Press "Enter" to skip to content

Category: T-SQL

Batching Large Data Operations via Key Ranges

Andy Brownsword updates or deletes a batch of rows:

Effective batching in general helps us by:

  • Reduce transaction length and minimise blocking
  • Avoids unnecessary checking of the same rows repeatedly
  • Introduce graceful pacing to reduce impact on busy environments or data replication

I’m not the biggest fan of the OFFSET/FETCH combination there, at least if your key column is fairly well packed—like, say, 99+% of the rows are contiguous and you occasionally have a jump of a few thousand rows. Also, that batch size of 100K might be a little high, although that will certainly depend on what the operation is. Batch updating a column based on some fairly straightforward calculation?
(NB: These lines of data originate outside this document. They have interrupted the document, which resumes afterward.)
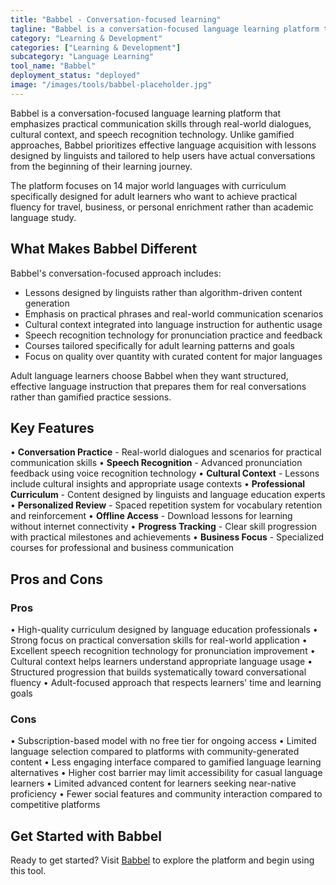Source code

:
 ```yaml
---
title: "Babbel - Conversation-focused learning"
tagline: "Babbel is a conversation-focused language learning platform that emphasizes practical communication skills through real-world dialogues, cultural context, and speech recognition technology..."
category: "Learning & Development"
categories: ["Learning & Development"]
subcategory: "Language Learning"
tool_name: "Babbel"
deployment_status: "deployed"
image: "/images/tools/babbel-placeholder.jpg"
---
```


Babbel is a conversation-focused language learning platform that emphasizes practical communication skills through real-world dialogues, cultural context, and speech recognition technology. Unlike gamified approaches, Babbel prioritizes effective language acquisition with lessons designed by linguists and tailored to help users have actual conversations from the beginning of their learning journey.

The platform focuses on 14 major world languages with curriculum specifically designed for adult learners who want to achieve practical fluency for travel, business, or personal enrichment rather than academic language study.

## What Makes Babbel Different

Babbel's conversation-focused approach includes:
- Lessons designed by linguists rather than algorithm-driven content generation
- Emphasis on practical phrases and real-world communication scenarios
- Cultural context integrated into language instruction for authentic usage
- Speech recognition technology for pronunciation practice and feedback
- Courses tailored specifically for adult learning patterns and goals
- Focus on quality over quantity with curated content for major languages

Adult language learners choose Babbel when they want structured, effective language instruction that prepares them for real conversations rather than gamified practice sessions.

## Key Features

• **Conversation Practice** - Real-world dialogues and scenarios for practical communication skills
• **Speech Recognition** - Advanced pronunciation feedback using voice recognition technology
• **Cultural Context** - Lessons include cultural insights and appropriate usage contexts
• **Professional Curriculum** - Content designed by linguists and language education experts
• **Personalized Review** - Spaced repetition system for vocabulary retention and reinforcement
• **Offline Access** - Download lessons for learning without internet connectivity
• **Progress Tracking** - Clear skill progression with practical milestones and achievements
• **Business Focus** - Specialized courses for professional and business communication

## Pros and Cons

### Pros
• High-quality curriculum designed by language education professionals
• Strong focus on practical conversation skills for real-world application
• Excellent speech recognition technology for pronunciation improvement
• Cultural context helps learners understand appropriate language usage
• Structured progression that builds systematically toward conversational fluency
• Adult-focused approach that respects learners' time and learning goals

### Cons
• Subscription-based model with no free tier for ongoing access
• Limited language selection compared to platforms with community-generated content
• Less engaging interface compared to gamified language learning alternatives
• Higher cost barrier may limit accessibility for casual language learners
• Limited advanced content for learners seeking near-native proficiency
• Fewer social features and community interaction compared to competitive platforms

## Get Started with Babbel

Ready to get started? Visit [Babbel](https://www.babbel.com/) to explore the platform and begin using this tool.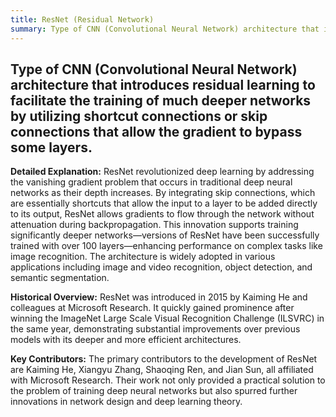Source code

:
 ```yaml
---
title: ResNet (Residual Network)
summary: Type of CNN (Convolutional Neural Network) architecture that introduces residual learning to facilitate the training of much deeper networks by utilizing shortcut connections or skip connections that allow the gradient to bypass some layers.
---
```

## Type of CNN (Convolutional Neural Network) architecture that introduces residual learning to facilitate the training of much deeper networks by utilizing shortcut connections or skip connections that allow the gradient to bypass some layers.

**Detailed Explanation:** ResNet revolutionized deep learning by addressing the vanishing gradient problem that occurs in traditional deep neural networks as their depth increases. By integrating skip connections, which are essentially shortcuts that allow the input to a layer to be added directly to its output, ResNet allows gradients to flow through the network without attenuation during backpropagation. This innovation supports training significantly deeper networks—versions of ResNet have been successfully trained with over 100 layers—enhancing performance on complex tasks like image recognition. The architecture is widely adopted in various applications including image and video recognition, object detection, and semantic segmentation.

**Historical Overview:** ResNet was introduced in 2015 by Kaiming He and colleagues at Microsoft Research. It quickly gained prominence after winning the ImageNet Large Scale Visual Recognition Challenge (ILSVRC) in the same year, demonstrating substantial improvements over previous models with its deeper and more efficient architectures.

**Key Contributors:** The primary contributors to the development of ResNet are Kaiming He, Xiangyu Zhang, Shaoqing Ren, and Jian Sun, all affiliated with Microsoft Research. Their work not only provided a practical solution to the problem of training deep neural networks but also spurred further innovations in network design and deep learning theory.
You can probably get away with 100K, though I’d still prefer 10K. But as you add more complexities (deleting rows, very high server throughput, triggers, limited hardware, etc.), that number should edge downward.

Comments closed

Splitting to a Table via Regular Expression

Louis Davidson creates a table:

Continuing on with the REGEXP_ functions series, the next one I want to cover is the table valued function REGEXP_SPLIT_TO_TABLE. This function is definitely one of the ones you probably ought to know, especially if you are ever tasked to pull some data out of a data structure.

This function is a lot like the STRING_SPLIT function, and unlike things like the REGEXP_LIKE function, you can basically use the same main parameters as you used in STRING_SPLIT for simple cases, but from there the possibilities are a lot more endless because you can define almost any delimiters you want. It isn’t perfect, because of a few things, but we will discuss that more later on.

Read on to see how it works, including one major caveat.

Comments closed

Date Intervals in PostgreSQL Window Functions

Hubert Lubaczewski solves a problem:

Since I can’t copy paste the text, I’ll try to write what I remember:

Given table sessions, with columns: user_id, login_time, and country_id, list all cases where single account logged to the system from more than one country within 2 hour time frame.

The idea behind is that it would be a tool to find hacked account, based on idea that you generally can’t change country within 2 hours. Which is somewhat true.

Solution in the blogpost suggested joining sessions table with itself, using some inequality condition. I think we can do better…

Click through for a solution that works for PostgreSQL but not SQL Server because the latter doesn’t offer date and time intervals on window function frames.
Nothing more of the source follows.